This is what I came for.
In the brow--well, honestly?
Worry, anger. Ringing the eyes,
exhaustion, even fear, a bruise.
Around the mouth, reproach
and bitterness. And framing the chin,
disappointment like a flat tire.
He nods, happy.
We see it together: Not age,
but emotion!
Now I understand why no one says,
you look Old, no,
Old is not the problem, it is
anger, fatigue, bitterness.
It is that it has been such a long day.
That evening in front of my
own mirror
I reflect—a little bewildered—
on what I have seen:
this constant announcement to strangers
that I have spent much of this last, long night
up crying. For any woman in her right mind
what I am considering is more taboo
than answering an S&M personal, but damn!
I am tempted. Vanity? Buying back
youth? No, but something youth
never questions—the ability to walk into a room
once more, with one's own hard-earned secrets
secret.
One
Good New Poem
is all you need
to get back
in. Strike
any bargain He likes —
your immortal soul
is no use like this anyway.
But stake you
to
one
good
new
poem,
and before the night is out, you'll be back here
with sonnets, sestinas, ballads, pan-
toums, armies of heroic lines
that will win back anything.
You can do it, with
one —
Nothing.
Nothing.
This is winter, that light pressed
under glass, that preserved memory
of light, your heart
as still and small as the tiny winter day,
as the days that stand
still.
You'll buy a gun! Hold up
Sharon Olds or Christopher What's-His-Name:
Give me that
poem you don't
need it.
Or children! Children have poems
coming out of their ears.
You'll take an entire 3rd grade
hostage, make them do those
dream exercises; scoop up buckets
of images they'll never miss,
the little bastards.
Oh God, these are children's poems
and Sharon's voice, and what's-his-name's
name, and here you are with
Nothing.
Nothing.
You want it so bad you can
taste it. Ah, no —
if you could taste it!
But
nothing.
Nothing. All you need is —
all right, if not
the poem, then this
day
to breathe, oh, you could get
not the whole words, but, say
the vowels, the tone-
chiming, if the damned light
weren't in a vice, if the night
that's come so early and stayed
so late would let
up —
No. OK.
OK, then try.
Try harder.
Scratch out
half a stanza,
stick with it.
But the stoic measures stack up,
a concrete scale of false steps,
each phrase an abrasion;
and a sudden spill
of color, thrill of vision,
simply seeps away,
just a big, leaky stain
inside your eyes,
your own, thin blood
on the loose.
Part Two
—
Loose! Yes, out of the leaden
echo then, the golden.

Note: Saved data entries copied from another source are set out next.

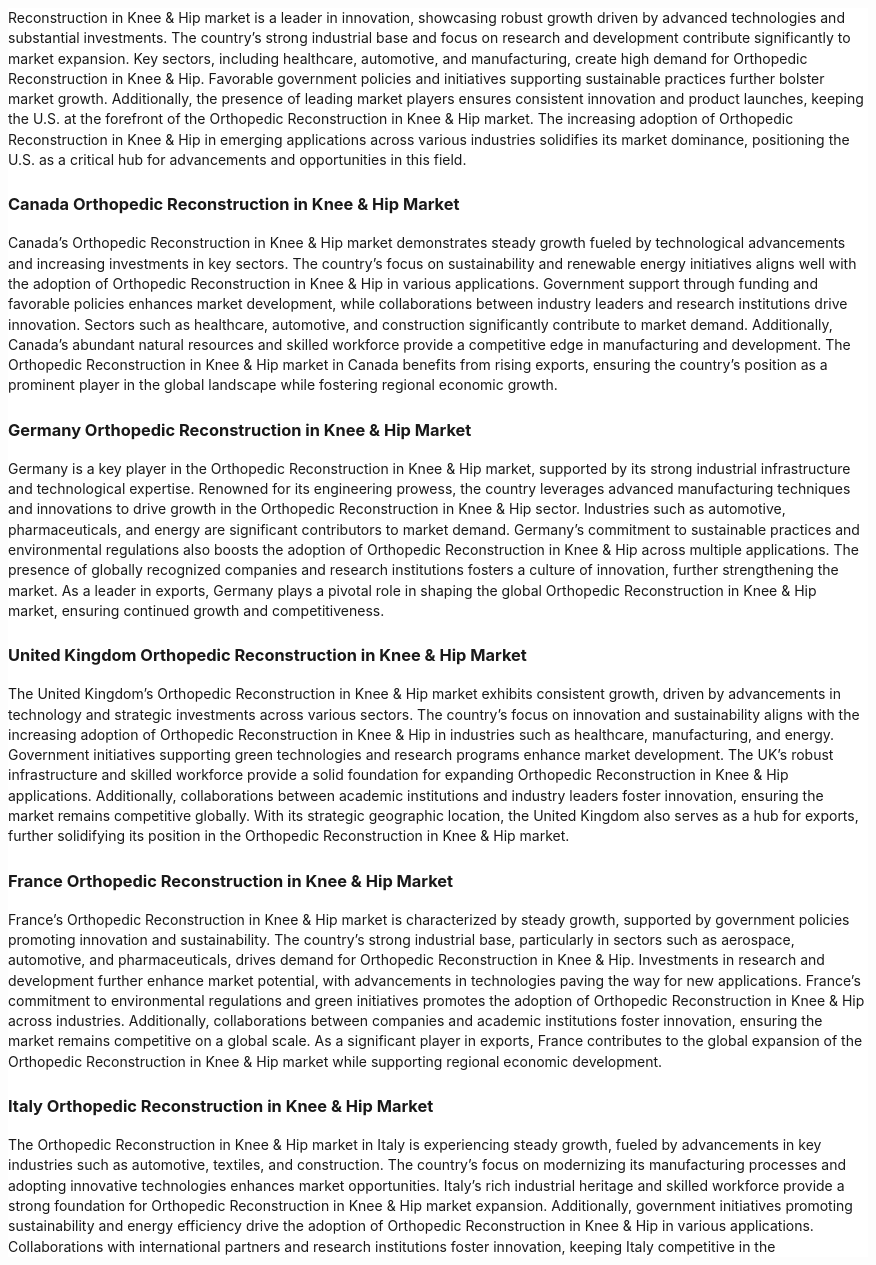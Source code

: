 Reconstruction in Knee & Hip market is a leader in innovation, showcasing robust growth driven by advanced technologies and substantial investments. The country&rsquo;s strong industrial base and focus on research and development contribute significantly to market expansion. Key sectors, including healthcare, automotive, and manufacturing, create high demand for Orthopedic Reconstruction in Knee & Hip. Favorable government policies and initiatives supporting sustainable practices further bolster market growth. Additionally, the presence of leading market players ensures consistent innovation and product launches, keeping the U.S. at the forefront of the Orthopedic Reconstruction in Knee & Hip market. The increasing adoption of Orthopedic Reconstruction in Knee & Hip in emerging applications across various industries solidifies its market dominance, positioning the U.S. as a critical hub for advancements and opportunities in this field.</p><h3>Canada Orthopedic Reconstruction in Knee & Hip Market</h3><p>Canada&rsquo;s Orthopedic Reconstruction in Knee & Hip market demonstrates steady growth fueled by technological advancements and increasing investments in key sectors. The country&rsquo;s focus on sustainability and renewable energy initiatives aligns well with the adoption of Orthopedic Reconstruction in Knee & Hip in various applications. Government support through funding and favorable policies enhances market development, while collaborations between industry leaders and research institutions drive innovation. Sectors such as healthcare, automotive, and construction significantly contribute to market demand. Additionally, Canada&rsquo;s abundant natural resources and skilled workforce provide a competitive edge in manufacturing and development. The Orthopedic Reconstruction in Knee & Hip market in Canada benefits from rising exports, ensuring the country&rsquo;s position as a prominent player in the global landscape while fostering regional economic growth.</p><h3>Germany Orthopedic Reconstruction in Knee & Hip Market</h3><p>Germany is a key player in the Orthopedic Reconstruction in Knee & Hip market, supported by its strong industrial infrastructure and technological expertise. Renowned for its engineering prowess, the country leverages advanced manufacturing techniques and innovations to drive growth in the Orthopedic Reconstruction in Knee & Hip sector. Industries such as automotive, pharmaceuticals, and energy are significant contributors to market demand. Germany&rsquo;s commitment to sustainable practices and environmental regulations also boosts the adoption of Orthopedic Reconstruction in Knee & Hip across multiple applications. The presence of globally recognized companies and research institutions fosters a culture of innovation, further strengthening the market. As a leader in exports, Germany plays a pivotal role in shaping the global Orthopedic Reconstruction in Knee & Hip market, ensuring continued growth and competitiveness.</p><h3>United Kingdom Orthopedic Reconstruction in Knee & Hip Market</h3><p>The United Kingdom&rsquo;s Orthopedic Reconstruction in Knee & Hip market exhibits consistent growth, driven by advancements in technology and strategic investments across various sectors. The country&rsquo;s focus on innovation and sustainability aligns with the increasing adoption of Orthopedic Reconstruction in Knee & Hip in industries such as healthcare, manufacturing, and energy. Government initiatives supporting green technologies and research programs enhance market development. The UK&rsquo;s robust infrastructure and skilled workforce provide a solid foundation for expanding Orthopedic Reconstruction in Knee & Hip applications. Additionally, collaborations between academic institutions and industry leaders foster innovation, ensuring the market remains competitive globally. With its strategic geographic location, the United Kingdom also serves as a hub for exports, further solidifying its position in the Orthopedic Reconstruction in Knee & Hip market.</p><h3>France Orthopedic Reconstruction in Knee & Hip Market</h3><p>France&rsquo;s Orthopedic Reconstruction in Knee & Hip market is characterized by steady growth, supported by government policies promoting innovation and sustainability. The country&rsquo;s strong industrial base, particularly in sectors such as aerospace, automotive, and pharmaceuticals, drives demand for Orthopedic Reconstruction in Knee & Hip. Investments in research and development further enhance market potential, with advancements in technologies paving the way for new applications. France&rsquo;s commitment to environmental regulations and green initiatives promotes the adoption of Orthopedic Reconstruction in Knee & Hip across industries. Additionally, collaborations between companies and academic institutions foster innovation, ensuring the market remains competitive on a global scale. As a significant player in exports, France contributes to the global expansion of the Orthopedic Reconstruction in Knee & Hip market while supporting regional economic development.</p><h3>Italy Orthopedic Reconstruction in Knee & Hip Market</h3><p>The Orthopedic Reconstruction in Knee & Hip market in Italy is experiencing steady growth, fueled by advancements in key industries such as automotive, textiles, and construction. The country&rsquo;s focus on modernizing its manufacturing processes and adopting innovative technologies enhances market opportunities. Italy&rsquo;s rich industrial heritage and skilled workforce provide a strong foundation for Orthopedic Reconstruction in Knee & Hip market expansion. Additionally, government initiatives promoting sustainability and energy efficiency drive the adoption of Orthopedic Reconstruction in Knee & Hip in various applications. Collaborations with international partners and research institutions foster innovation, keeping Italy competitive in the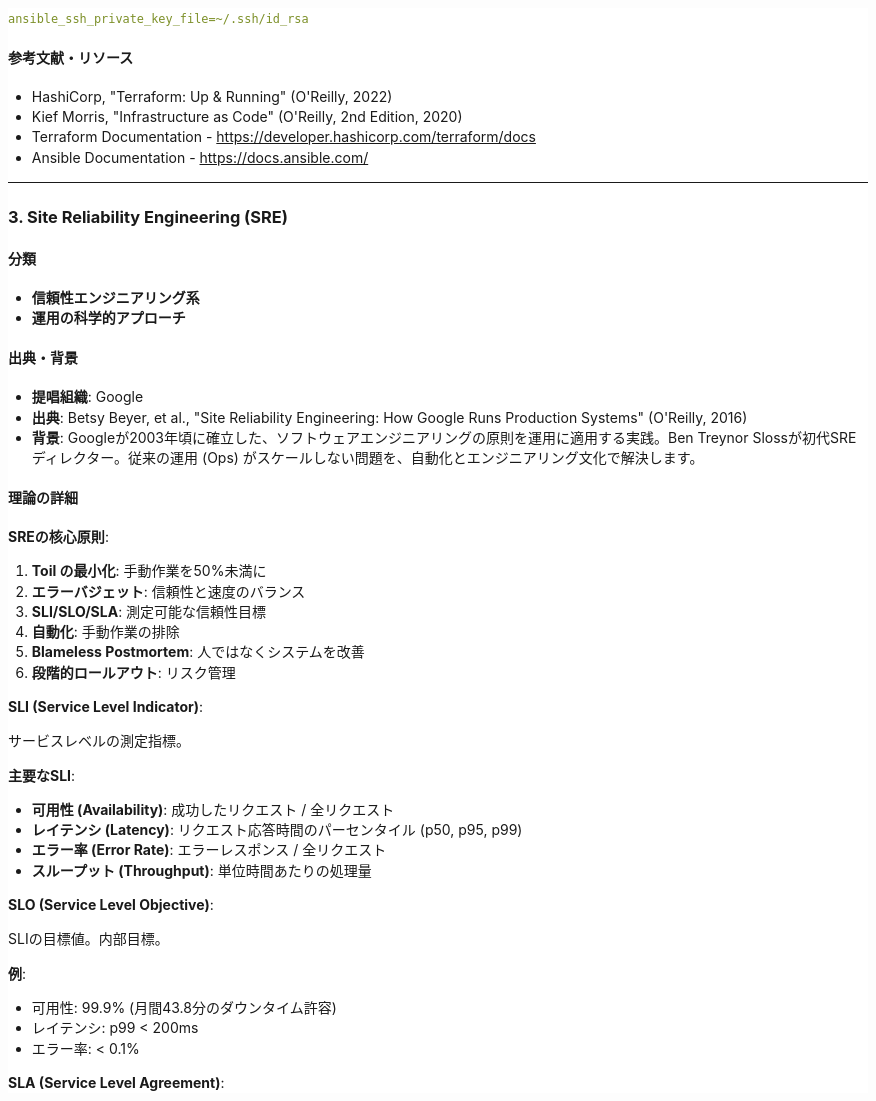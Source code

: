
 ```yaml
ansible_ssh_private_key_file=~/.ssh/id_rsa
```

#### 参考文献・リソース
- HashiCorp, "Terraform: Up & Running" (O'Reilly, 2022)
- Kief Morris, "Infrastructure as Code" (O'Reilly, 2nd Edition, 2020)
- Terraform Documentation - https://developer.hashicorp.com/terraform/docs
- Ansible Documentation - https://docs.ansible.com/

---

### 3. Site Reliability Engineering (SRE)

#### 分類
- **信頼性エンジニアリング系**
- **運用の科学的アプローチ**

#### 出典・背景
- **提唱組織**: Google
- **出典**: Betsy Beyer, et al., "Site Reliability Engineering: How Google Runs Production Systems" (O'Reilly, 2016)
- **背景**: Googleが2003年頃に確立した、ソフトウェアエンジニアリングの原則を運用に適用する実践。Ben Treynor Slossが初代SREディレクター。従来の運用 (Ops) がスケールしない問題を、自動化とエンジニアリング文化で解決します。

#### 理論の詳細

**SREの核心原則**:

1. **Toil の最小化**: 手動作業を50%未満に
2. **エラーバジェット**: 信頼性と速度のバランス
3. **SLI/SLO/SLA**: 測定可能な信頼性目標
4. **自動化**: 手動作業の排除
5. **Blameless Postmortem**: 人ではなくシステムを改善
6. **段階的ロールアウト**: リスク管理

**SLI (Service Level Indicator)**:

サービスレベルの測定指標。

**主要なSLI**:
- **可用性 (Availability)**: 成功したリクエスト / 全リクエスト
- **レイテンシ (Latency)**: リクエスト応答時間のパーセンタイル (p50, p95, p99)
- **エラー率 (Error Rate)**: エラーレスポンス / 全リクエスト
- **スループット (Throughput)**: 単位時間あたりの処理量

**SLO (Service Level Objective)**:

SLIの目標値。内部目標。

**例**:
- 可用性: 99.9% (月間43.8分のダウンタイム許容)
- レイテンシ: p99 < 200ms
- エラー率: < 0.1%

**SLA (Service Level Agreement)**:
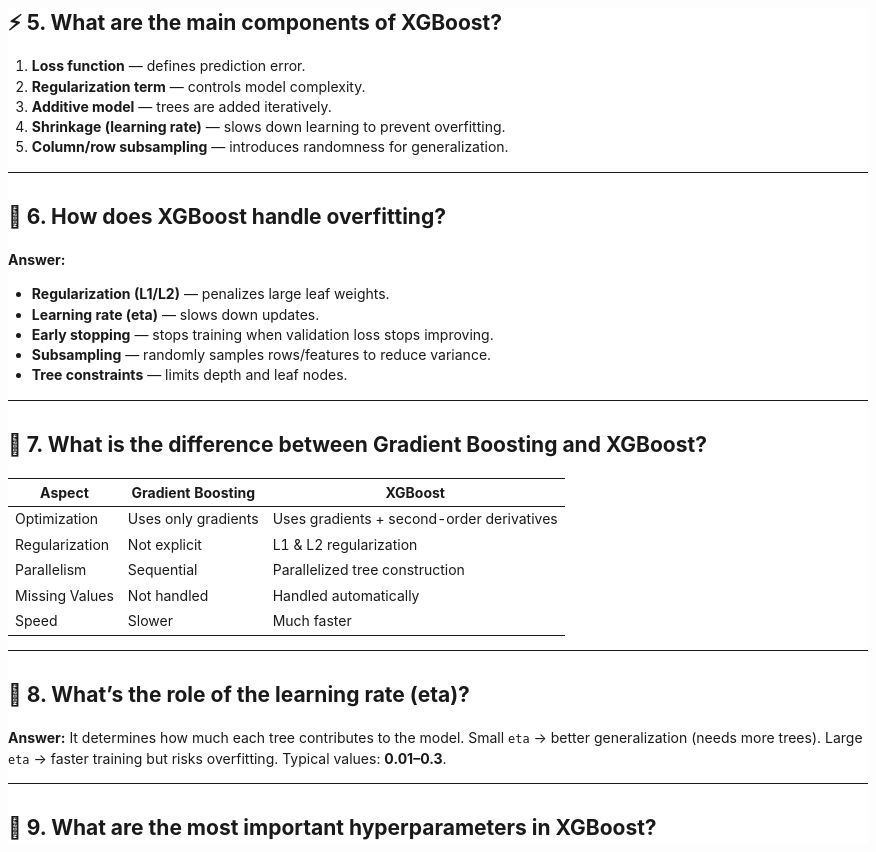 ## ⚡ **5. What are the main components of XGBoost?**

1. **Loss function** — defines prediction error.
2. **Regularization term** — controls model complexity.
3. **Additive model** — trees are added iteratively.
4. **Shrinkage (learning rate)** — slows down learning to prevent overfitting.
5. **Column/row subsampling** — introduces randomness for generalization.

---

## 🔢 **6. How does XGBoost handle overfitting?**

**Answer:**

* **Regularization (L1/L2)** — penalizes large leaf weights.
* **Learning rate (eta)** — slows down updates.
* **Early stopping** — stops training when validation loss stops improving.
* **Subsampling** — randomly samples rows/features to reduce variance.
* **Tree constraints** — limits depth and leaf nodes.

---

## 🌳 **7. What is the difference between Gradient Boosting and XGBoost?**

| Aspect         | Gradient Boosting   | XGBoost                                   |
| -------------- | ------------------- | ----------------------------------------- |
| Optimization   | Uses only gradients | Uses gradients + second-order derivatives |
| Regularization | Not explicit        | L1 & L2 regularization                    |
| Parallelism    | Sequential          | Parallelized tree construction            |
| Missing Values | Not handled         | Handled automatically                     |
| Speed          | Slower              | Much faster                               |

---

## 🧩 **8. What’s the role of the learning rate (eta)?**

**Answer:**
It determines how much each tree contributes to the model.
Small `eta` → better generalization (needs more trees).
Large `eta` → faster training but risks overfitting.
Typical values: **0.01–0.3**.

---

## 🧱 **9. What are the most important hyperparameters in XGBoost?**
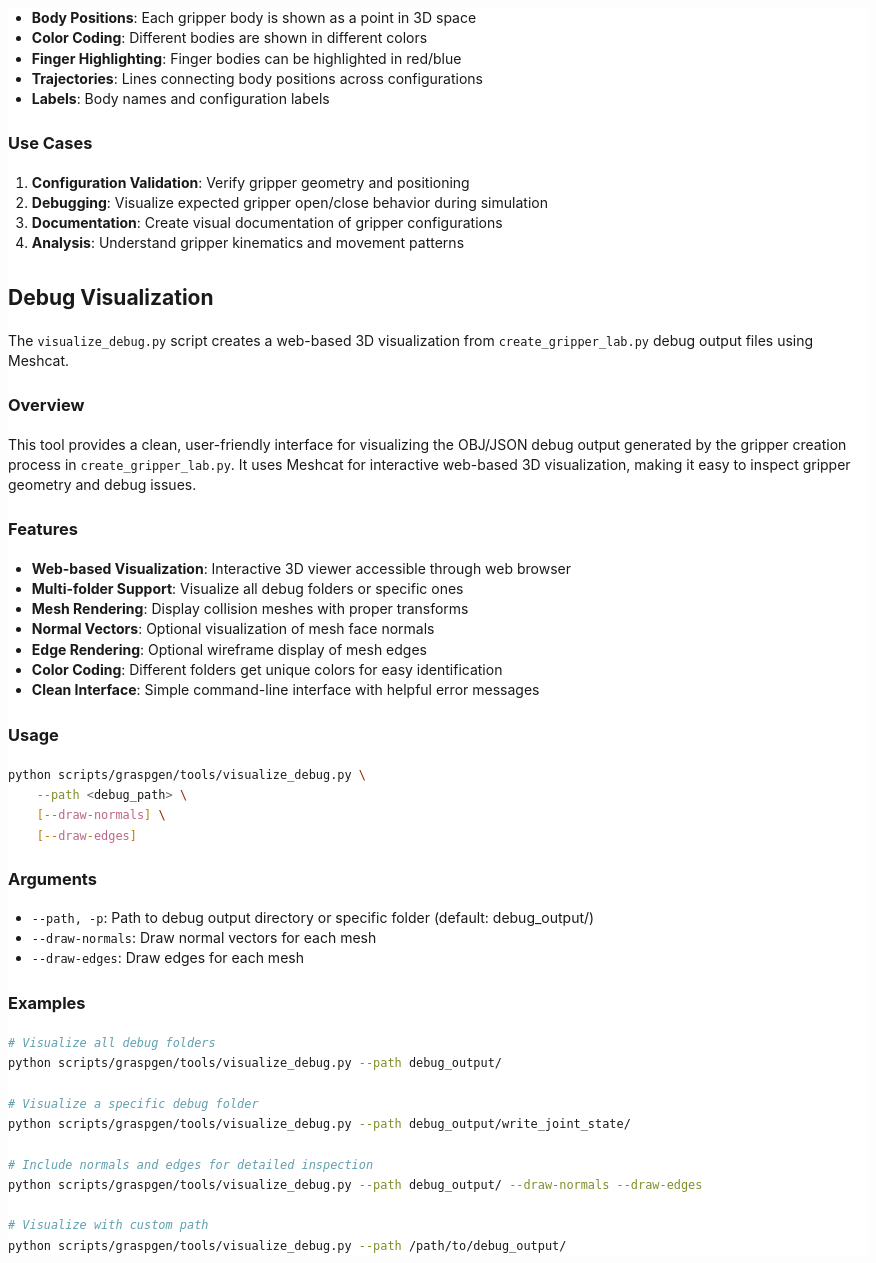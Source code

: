 - **Body Positions**: Each gripper body is shown as a point in 3D space
- **Color Coding**: Different bodies are shown in different colors
- **Finger Highlighting**: Finger bodies can be highlighted in red/blue
- **Trajectories**: Lines connecting body positions across configurations
- **Labels**: Body names and configuration labels

### Use Cases

1. **Configuration Validation**: Verify gripper geometry and positioning
2. **Debugging**: Visualize expected gripper open/close behavior during simulation
3. **Documentation**: Create visual documentation of gripper configurations
4. **Analysis**: Understand gripper kinematics and movement patterns

## Debug Visualization

The `visualize_debug.py` script creates a web-based 3D visualization from `create_gripper_lab.py` debug output files using Meshcat.

### Overview

This tool provides a clean, user-friendly interface for visualizing the OBJ/JSON debug output generated by the gripper creation process in `create_gripper_lab.py`. It uses Meshcat for interactive web-based 3D visualization, making it easy to inspect gripper geometry and debug issues.

### Features

- **Web-based Visualization**: Interactive 3D viewer accessible through web browser
- **Multi-folder Support**: Visualize all debug folders or specific ones
- **Mesh Rendering**: Display collision meshes with proper transforms
- **Normal Vectors**: Optional visualization of mesh face normals
- **Edge Rendering**: Optional wireframe display of mesh edges
- **Color Coding**: Different folders get unique colors for easy identification
- **Clean Interface**: Simple command-line interface with helpful error messages

### Usage

```bash
python scripts/graspgen/tools/visualize_debug.py \
    --path <debug_path> \
    [--draw-normals] \
    [--draw-edges]
```

### Arguments

- `--path, -p`: Path to debug output directory or specific folder (default: debug_output/)
- `--draw-normals`: Draw normal vectors for each mesh
- `--draw-edges`: Draw edges for each mesh

### Examples

```bash
# Visualize all debug folders
python scripts/graspgen/tools/visualize_debug.py --path debug_output/

# Visualize a specific debug folder
python scripts/graspgen/tools/visualize_debug.py --path debug_output/write_joint_state/

# Include normals and edges for detailed inspection
python scripts/graspgen/tools/visualize_debug.py --path debug_output/ --draw-normals --draw-edges

# Visualize with custom path
python scripts/graspgen/tools/visualize_debug.py --path /path/to/debug_output/
```
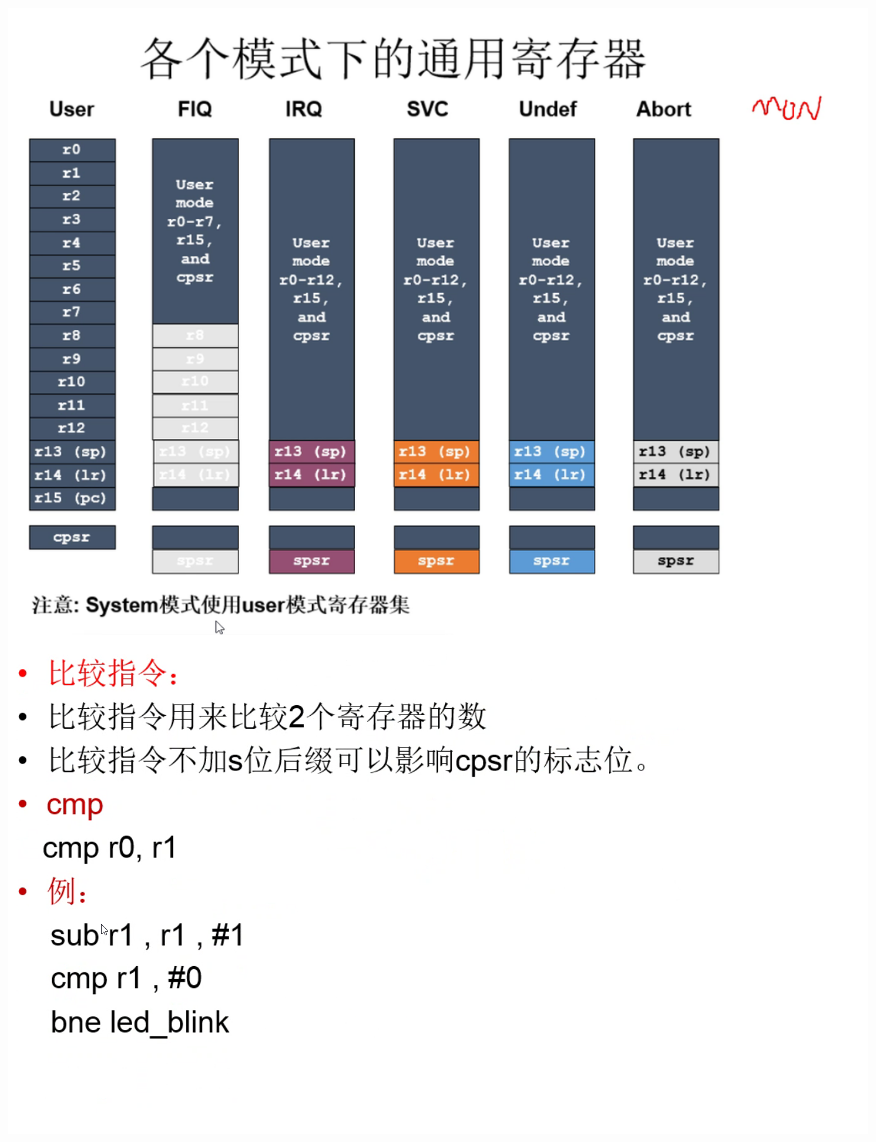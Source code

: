 ![image-20200320151503586](img/image-20200320151503586.png)





<img src="img/image-20200324092014567.png" alt="image-20200324092014567"  />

This resonance can't
be accidental (Did you know Hopkins, that one, was Liz
and Richard's favorite, didn't you always imagine them
saying it to each other in bed, in silk, drunk
with poetry and their own accents, didn't it make it
hard to understand what went wrong for them?)
when there could be all this
life, this color, this heart finally in the still
unforcing, in the slight slide of light deeper across
one day, still winter but February's sleight of hand
with the seasons, how could you doubt (But you didn't
imagine
the newsreels on the tarmac, Liz alone, fat again, waving
off
reporters, cut to Richard flicking off a cigarette
as he too hurries to an airport door, the black and
white
proof that luxury of words, and of loving words,
wasn't, isn't, enough) that resonance, echoes might
come
from ground still cold,
or cold again.
Or you might imagine them.
Didn't you
always imagine?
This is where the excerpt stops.